_Your task:_
Return the count of lines in the following records that include "After", and nothing more.

● ● ● ●

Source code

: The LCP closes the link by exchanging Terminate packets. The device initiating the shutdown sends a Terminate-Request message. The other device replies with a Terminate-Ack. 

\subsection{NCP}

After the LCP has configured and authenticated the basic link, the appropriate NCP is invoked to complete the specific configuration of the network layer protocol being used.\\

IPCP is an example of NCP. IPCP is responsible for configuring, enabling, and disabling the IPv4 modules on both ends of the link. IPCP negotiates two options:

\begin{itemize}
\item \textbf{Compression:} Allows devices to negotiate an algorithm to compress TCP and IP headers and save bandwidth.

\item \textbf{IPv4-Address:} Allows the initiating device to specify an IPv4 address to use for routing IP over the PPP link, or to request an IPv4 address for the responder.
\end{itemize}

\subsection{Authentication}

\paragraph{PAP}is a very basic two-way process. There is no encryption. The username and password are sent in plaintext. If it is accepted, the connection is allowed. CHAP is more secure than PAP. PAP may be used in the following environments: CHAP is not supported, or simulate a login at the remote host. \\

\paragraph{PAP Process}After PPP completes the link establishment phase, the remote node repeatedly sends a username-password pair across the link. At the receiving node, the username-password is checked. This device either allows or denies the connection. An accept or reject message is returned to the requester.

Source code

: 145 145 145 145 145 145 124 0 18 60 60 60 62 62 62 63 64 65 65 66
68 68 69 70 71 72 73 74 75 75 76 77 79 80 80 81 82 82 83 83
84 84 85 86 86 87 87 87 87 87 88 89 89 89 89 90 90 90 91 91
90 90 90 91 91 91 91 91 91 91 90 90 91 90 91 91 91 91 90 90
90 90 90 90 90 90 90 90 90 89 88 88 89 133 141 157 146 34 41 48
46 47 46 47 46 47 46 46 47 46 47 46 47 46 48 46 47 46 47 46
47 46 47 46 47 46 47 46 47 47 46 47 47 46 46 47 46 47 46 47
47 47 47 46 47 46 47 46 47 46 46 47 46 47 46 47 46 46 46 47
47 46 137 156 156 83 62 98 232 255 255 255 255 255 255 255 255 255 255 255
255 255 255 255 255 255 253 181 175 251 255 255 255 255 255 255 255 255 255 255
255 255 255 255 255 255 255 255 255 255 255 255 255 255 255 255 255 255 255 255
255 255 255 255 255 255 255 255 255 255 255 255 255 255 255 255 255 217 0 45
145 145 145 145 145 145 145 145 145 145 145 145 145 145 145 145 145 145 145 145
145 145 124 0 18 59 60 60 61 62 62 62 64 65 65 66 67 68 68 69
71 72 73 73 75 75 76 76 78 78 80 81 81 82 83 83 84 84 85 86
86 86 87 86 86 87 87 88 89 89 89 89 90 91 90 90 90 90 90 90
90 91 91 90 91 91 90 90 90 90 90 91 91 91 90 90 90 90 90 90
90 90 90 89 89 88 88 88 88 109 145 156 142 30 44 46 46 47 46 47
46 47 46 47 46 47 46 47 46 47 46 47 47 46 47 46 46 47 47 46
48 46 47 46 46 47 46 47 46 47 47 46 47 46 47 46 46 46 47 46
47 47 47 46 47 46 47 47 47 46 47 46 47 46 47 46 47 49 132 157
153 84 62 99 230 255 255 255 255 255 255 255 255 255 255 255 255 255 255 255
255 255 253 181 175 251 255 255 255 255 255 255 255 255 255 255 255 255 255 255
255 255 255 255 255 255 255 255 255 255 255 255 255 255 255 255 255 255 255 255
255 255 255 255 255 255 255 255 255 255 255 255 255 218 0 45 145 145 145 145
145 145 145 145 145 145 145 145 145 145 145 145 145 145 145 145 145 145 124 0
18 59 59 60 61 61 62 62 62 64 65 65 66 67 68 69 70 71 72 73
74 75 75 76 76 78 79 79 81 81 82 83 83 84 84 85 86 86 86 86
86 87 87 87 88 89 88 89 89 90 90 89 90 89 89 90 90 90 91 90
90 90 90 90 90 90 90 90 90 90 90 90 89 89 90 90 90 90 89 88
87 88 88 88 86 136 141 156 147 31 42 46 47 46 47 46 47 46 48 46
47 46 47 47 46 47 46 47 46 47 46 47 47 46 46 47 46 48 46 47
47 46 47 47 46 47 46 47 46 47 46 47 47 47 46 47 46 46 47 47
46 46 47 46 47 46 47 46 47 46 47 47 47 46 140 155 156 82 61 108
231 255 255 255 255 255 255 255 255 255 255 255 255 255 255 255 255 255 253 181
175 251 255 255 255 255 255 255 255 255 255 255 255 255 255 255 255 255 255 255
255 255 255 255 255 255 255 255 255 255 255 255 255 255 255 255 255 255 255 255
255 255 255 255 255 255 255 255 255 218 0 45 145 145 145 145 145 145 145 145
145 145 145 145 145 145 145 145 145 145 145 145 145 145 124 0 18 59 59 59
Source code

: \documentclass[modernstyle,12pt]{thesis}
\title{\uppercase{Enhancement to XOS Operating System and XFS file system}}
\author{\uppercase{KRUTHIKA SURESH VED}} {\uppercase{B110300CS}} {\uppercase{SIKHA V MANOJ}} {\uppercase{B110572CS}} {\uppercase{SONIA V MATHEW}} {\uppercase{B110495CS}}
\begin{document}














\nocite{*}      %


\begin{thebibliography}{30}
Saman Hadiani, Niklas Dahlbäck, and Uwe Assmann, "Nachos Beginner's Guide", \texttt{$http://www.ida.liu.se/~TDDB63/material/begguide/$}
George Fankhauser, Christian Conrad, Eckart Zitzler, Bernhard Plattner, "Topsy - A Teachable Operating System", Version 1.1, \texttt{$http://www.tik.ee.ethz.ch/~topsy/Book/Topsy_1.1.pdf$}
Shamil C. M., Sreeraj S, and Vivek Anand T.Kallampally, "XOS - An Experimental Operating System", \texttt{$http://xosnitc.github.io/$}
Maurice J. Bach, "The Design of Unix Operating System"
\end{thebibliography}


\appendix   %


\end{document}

● ● ● ●

_Your response:_
2